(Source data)
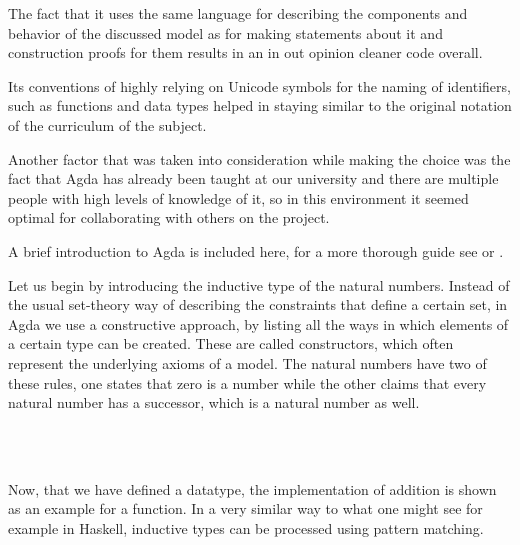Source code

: The fact that it uses the same language for describing the components and behavior of the discussed model as for making statements about it and construction proofs for them results in an in out opinion cleaner code overall.

Its conventions of highly relying on Unicode symbols for the naming of identifiers, such as functions and data types helped in staying similar to the original notation of the curriculum of the subject.

Another factor that was taken into consideration while making the choice was the fact that Agda has already been taught at our university and there are multiple people with high levels of knowledge of it, so in this environment it seemed optimal for collaborating with others on the project.

A brief introduction to Agda is included here, for a more thorough guide see \cite{bove2009brief} or \cite{norell2008dependently}.

Let us begin by introducing the inductive type of the natural numbers. Instead of the usual set-theory way of describing the constraints that define a certain set, in Agda we use a constructive approach, by listing all the ways in which elements of a certain type can be created. These are called constructors, which often represent the underlying axioms of a model. The natural numbers have two of these rules, one states that zero is a number while the other claims that every natural number has a successor, which is a natural number as well.

\begin{code}
    \>[0]\AgdaSpace{}%
    \AgdaSpace{}%
    \AgdaSymbol{:}\AgdaSpace{}%
    \AgdaSpace{}%
    \<%
    \\
    \>[0][@{}l@{\AgdaIndent{0}}]%
    \>[2]\AgdaSpace{}%
    \AgdaSymbol{:}\AgdaSpace{}%
    \<%
    \\
    \>[2]%
    \>[7]\AgdaSymbol{:}\AgdaSpace{}%
    \AgdaSymbol{(}\AgdaSpace{}%
    \AgdaSymbol{:}\AgdaSpace{}%
    \AgdaSymbol{)}\AgdaSpace{}%
    \AgdaSpace{}%
    \<%
\end{code}

Now, that we have defined a datatype, the implementation of addition is shown as an example for a function. In a very similar way to what one might see for example in Haskell, inductive types can be processed using pattern matching.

The problem —
Return all of the entries word for word, but omit the pictures.

Task response —
Source code

: The fact that it uses the same language for describing the components and behavior of the discussed model as for making statements about it and construction proofs for them results in an in out opinion cleaner code overall.

Its conventions of highly relying on Unicode symbols for the naming of identifiers, such as functions and data types helped in staying similar to the original notation of the curriculum of the subject.

Another factor that was taken into consideration while making the choice was the fact that Agda has already been taught at our university and there are multiple people with high levels of knowledge of it, so in this environment it seemed optimal for collaborating with others on the project.

A brief introduction to Agda is included here, for a more thorough guide see \cite{bove2009brief} or \cite{norell2008dependently}.

Let us begin by introducing the inductive type of the natural numbers. Instead of the usual set-theory way of describing the constraints that define a certain set, in Agda we use a constructive approach, by listing all the ways in which elements of a certain type can be created. These are called constructors, which often represent the underlying axioms of a model. The natural numbers have two of these rules, one states that zero is a number while the other claims that every natural number has a successor, which is a natural number as well.

\begin{code}
    \>[0]\AgdaSpace{}%
    \AgdaSpace{}%
    \AgdaSymbol{:}\AgdaSpace{}%
    \AgdaSpace{}%
    \<%
    \\
    \>[0][@{}l@{\AgdaIndent{0}}]%
    \>[2]\AgdaSpace{}%
    \AgdaSymbol{:}\AgdaSpace{}%
    \<%
    \\
    \>[2]%
    \>[7]\AgdaSymbol{:}\AgdaSpace{}%
    \AgdaSymbol{(}\AgdaSpace{}%
    \AgdaSymbol{:}\AgdaSpace{}%
    \AgdaSymbol{)}\AgdaSpace{}%
    \AgdaSpace{}%
    \<%
\end{code}

Now, that we have defined a datatype, the implementation of addition is shown as an example for a function. In a very similar way to what one might see for example in Haskell, inductive types can be processed using pattern matching.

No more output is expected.